Our brains are composed of 85% water, and studies have shown that even mild dehydration can have a significant impact on mood, energy levels and mental performance. Researchers at the University of Connecticut found that mild dehydration in study participants led to alterations in mood, headaches, fatigue and difficulty concentrating. These findings, published in The Journal of Nutrition were found to be more pronounced in women than in men (take note, ladies!); and occurred both at rest and during exercise.

 

Reduced Endurance & Muscle Fatigue

Dehydration can significantly impact on athletic performance. Under relatively mild levels of dehydration, individuals participating in rigorous physical activity were shown to display reduced endurance, increased fatigue and reduced motivation. This highlights the importance of being well hydrated before exercise, and not just to replenish lost fluids post exertion. Muscle soreness, cramping, and longer recovery times, can also occur as a result of not drinking enough water before and throughout exercising.

 

Water Retention

Water is absolutely vital for the efficient functioning of all our body systems including our cardiovascular, nervous and digestive systems. If water intake is insufficient, the body will compensate by holding onto fluid in its cells, resulting in the bloating and discomfort associated with water retention. Paradoxically, drinking more water, not less, can eliminate fluid retention.

 

Sluggish Digestion

Water is essential for keeping things flowing through the gastrointestinal tract. When we don’t get enough fluid, the body will compensate by pulling water from stools to maintain hydration, causing hard stools that are difficult to pass and resulting constipation. We also need water to produce the digestive juices that break down our food. Without these, a variety of digestive problems can result including gas, bloating, discomfort and nausea.

 

Good ways to increase your water intake

If you find it difficult to drink enough water, here are a few tips:

·      Keep a bottle of water in front of you on your desk at work. If it’s in your line of vision, you are less likely to forget. You could even set a few alerts on your phone throughout the day to remind yourself or use this app for this very purpose!

·      Switching your tea or coffee for herbal teas is a fantastic way to up your fluid intake, especially during the winter months. Peppermint, fennel and ginger are all good options, but most importantly choose one you enjoy and will want to drink more of!

·      Eat your water. Cucumber, lettuce, celery, radishes, tomatoes, peppers, spinach and watermelon are all at least 90% water, so pack your diet with these juicy foods.

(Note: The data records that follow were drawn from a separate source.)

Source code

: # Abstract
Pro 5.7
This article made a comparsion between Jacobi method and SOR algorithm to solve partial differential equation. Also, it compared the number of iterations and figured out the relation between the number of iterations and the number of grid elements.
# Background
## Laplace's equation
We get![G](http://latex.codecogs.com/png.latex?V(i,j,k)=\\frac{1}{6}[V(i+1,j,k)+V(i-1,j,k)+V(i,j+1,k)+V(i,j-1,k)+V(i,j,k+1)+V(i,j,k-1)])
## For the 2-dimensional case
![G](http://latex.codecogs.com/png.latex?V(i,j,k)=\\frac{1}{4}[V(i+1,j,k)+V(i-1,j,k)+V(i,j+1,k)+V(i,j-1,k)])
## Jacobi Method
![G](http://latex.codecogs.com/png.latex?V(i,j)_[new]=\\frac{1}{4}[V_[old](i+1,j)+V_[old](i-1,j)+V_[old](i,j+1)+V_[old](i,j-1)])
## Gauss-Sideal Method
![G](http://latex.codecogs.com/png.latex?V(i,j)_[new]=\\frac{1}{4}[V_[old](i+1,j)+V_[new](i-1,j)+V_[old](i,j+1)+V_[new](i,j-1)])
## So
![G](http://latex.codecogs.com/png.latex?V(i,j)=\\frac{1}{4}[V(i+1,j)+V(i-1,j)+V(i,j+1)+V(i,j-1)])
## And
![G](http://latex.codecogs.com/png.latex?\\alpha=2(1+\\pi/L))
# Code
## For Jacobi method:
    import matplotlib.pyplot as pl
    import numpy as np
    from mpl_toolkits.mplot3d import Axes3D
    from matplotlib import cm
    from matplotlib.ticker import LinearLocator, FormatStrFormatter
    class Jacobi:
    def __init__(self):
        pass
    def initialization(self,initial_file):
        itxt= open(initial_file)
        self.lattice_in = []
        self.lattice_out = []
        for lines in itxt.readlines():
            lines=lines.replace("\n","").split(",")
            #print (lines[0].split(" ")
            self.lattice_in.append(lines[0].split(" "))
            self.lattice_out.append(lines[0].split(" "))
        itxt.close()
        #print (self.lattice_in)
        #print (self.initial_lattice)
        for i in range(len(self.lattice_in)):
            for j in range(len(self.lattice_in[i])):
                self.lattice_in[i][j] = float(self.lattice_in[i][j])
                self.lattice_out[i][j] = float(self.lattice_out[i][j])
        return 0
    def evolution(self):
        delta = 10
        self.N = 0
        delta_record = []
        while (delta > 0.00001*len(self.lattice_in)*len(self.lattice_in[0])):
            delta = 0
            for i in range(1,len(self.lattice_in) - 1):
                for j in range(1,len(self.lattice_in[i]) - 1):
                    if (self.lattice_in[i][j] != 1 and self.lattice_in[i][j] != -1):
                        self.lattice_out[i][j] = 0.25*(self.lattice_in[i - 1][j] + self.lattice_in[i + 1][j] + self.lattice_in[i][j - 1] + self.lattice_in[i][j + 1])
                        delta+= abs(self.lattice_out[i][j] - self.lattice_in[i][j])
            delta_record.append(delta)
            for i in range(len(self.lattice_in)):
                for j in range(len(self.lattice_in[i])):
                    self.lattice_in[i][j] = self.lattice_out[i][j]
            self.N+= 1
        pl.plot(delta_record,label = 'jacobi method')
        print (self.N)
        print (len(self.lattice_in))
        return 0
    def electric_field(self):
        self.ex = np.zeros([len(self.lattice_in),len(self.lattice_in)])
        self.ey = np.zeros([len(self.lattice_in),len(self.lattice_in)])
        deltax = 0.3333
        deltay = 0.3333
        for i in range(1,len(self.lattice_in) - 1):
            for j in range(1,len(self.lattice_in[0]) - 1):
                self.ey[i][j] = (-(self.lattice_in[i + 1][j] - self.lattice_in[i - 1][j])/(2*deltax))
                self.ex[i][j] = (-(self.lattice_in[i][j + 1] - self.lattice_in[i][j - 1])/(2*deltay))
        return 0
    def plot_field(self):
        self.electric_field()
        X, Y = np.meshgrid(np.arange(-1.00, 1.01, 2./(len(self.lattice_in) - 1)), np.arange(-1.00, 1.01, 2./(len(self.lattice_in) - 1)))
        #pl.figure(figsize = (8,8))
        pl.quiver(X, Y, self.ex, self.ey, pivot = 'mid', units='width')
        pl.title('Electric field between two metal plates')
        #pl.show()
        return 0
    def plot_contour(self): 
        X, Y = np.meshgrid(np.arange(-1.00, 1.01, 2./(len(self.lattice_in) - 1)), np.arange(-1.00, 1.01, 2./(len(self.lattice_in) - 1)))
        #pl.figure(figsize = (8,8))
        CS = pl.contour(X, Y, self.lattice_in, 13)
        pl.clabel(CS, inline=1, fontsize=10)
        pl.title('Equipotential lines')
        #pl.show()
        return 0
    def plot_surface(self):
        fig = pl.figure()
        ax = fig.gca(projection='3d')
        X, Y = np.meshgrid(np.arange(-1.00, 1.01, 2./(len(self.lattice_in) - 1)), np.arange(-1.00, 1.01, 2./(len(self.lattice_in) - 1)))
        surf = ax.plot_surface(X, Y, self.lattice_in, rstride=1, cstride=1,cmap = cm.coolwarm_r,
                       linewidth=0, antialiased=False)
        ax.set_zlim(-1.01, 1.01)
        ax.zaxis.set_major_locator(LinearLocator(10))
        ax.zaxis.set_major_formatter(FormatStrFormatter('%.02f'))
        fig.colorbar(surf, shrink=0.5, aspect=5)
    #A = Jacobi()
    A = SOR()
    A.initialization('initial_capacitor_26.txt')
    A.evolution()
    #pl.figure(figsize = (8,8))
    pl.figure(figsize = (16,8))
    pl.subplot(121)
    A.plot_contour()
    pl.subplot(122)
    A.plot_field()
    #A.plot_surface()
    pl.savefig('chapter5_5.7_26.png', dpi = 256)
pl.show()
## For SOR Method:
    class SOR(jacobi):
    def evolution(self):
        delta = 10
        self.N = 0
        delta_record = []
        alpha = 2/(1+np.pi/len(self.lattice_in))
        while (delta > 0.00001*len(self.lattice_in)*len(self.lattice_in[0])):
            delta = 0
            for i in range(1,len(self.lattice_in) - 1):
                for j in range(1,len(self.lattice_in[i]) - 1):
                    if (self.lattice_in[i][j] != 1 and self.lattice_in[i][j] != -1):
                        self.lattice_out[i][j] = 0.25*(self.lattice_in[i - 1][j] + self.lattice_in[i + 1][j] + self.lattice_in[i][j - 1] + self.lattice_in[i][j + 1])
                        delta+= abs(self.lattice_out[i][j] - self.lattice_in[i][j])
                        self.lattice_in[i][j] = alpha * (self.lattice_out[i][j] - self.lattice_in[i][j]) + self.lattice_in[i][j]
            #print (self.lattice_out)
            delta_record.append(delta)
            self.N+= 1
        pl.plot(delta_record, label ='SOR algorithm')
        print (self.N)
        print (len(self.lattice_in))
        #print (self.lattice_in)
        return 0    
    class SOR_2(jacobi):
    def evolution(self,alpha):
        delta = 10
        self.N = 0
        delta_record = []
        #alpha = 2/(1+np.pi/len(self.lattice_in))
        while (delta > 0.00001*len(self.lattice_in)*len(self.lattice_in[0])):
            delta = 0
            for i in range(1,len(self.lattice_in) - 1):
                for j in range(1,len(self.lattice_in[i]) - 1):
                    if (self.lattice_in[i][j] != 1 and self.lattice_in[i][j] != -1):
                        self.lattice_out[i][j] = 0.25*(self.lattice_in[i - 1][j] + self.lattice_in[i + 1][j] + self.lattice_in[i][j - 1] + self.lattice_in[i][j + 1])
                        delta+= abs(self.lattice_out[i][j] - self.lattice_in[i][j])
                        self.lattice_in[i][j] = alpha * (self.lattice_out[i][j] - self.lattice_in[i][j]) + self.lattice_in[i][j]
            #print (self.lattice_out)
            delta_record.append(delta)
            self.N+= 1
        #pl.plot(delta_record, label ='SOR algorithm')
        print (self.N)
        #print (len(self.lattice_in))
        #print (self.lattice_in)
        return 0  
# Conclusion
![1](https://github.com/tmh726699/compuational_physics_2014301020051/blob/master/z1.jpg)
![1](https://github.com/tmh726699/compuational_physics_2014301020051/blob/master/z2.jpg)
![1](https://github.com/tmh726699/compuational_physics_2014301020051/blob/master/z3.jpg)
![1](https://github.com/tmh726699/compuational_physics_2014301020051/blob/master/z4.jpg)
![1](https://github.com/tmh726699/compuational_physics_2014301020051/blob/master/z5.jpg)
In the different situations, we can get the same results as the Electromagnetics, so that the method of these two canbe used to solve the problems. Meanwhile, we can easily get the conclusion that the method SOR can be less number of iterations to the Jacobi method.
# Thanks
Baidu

·      Fruit-infused water- by infusing your water with fresh fruits and herbs you can add flavour to your water, and get the added boost of vitamins, antioxidants and phytonutrients at the same time. With this in mind, here are 4 health-boosting fruit-infusion combinations:

1. Strawberry, lime & cucumber- for a refreshing and delicious antioxidant hit with skin-boosting properties.

2. Grapefruit & rosemary- this combination features grapefruit, which is packed with vitamin C, together with rosemary, which contains compounds that may enhance memory and concentration.

3. Pineapple, fennel & mint – these ingredients all support a healthy digestive system, making this a perfect post-meal combination.

4. Lemon & ginger – a fantastic immune boosting water, that is also great for an unsettled stomach as ginger has wonderful anti-nausea properties.

 

Cheers to happy hydration & good health!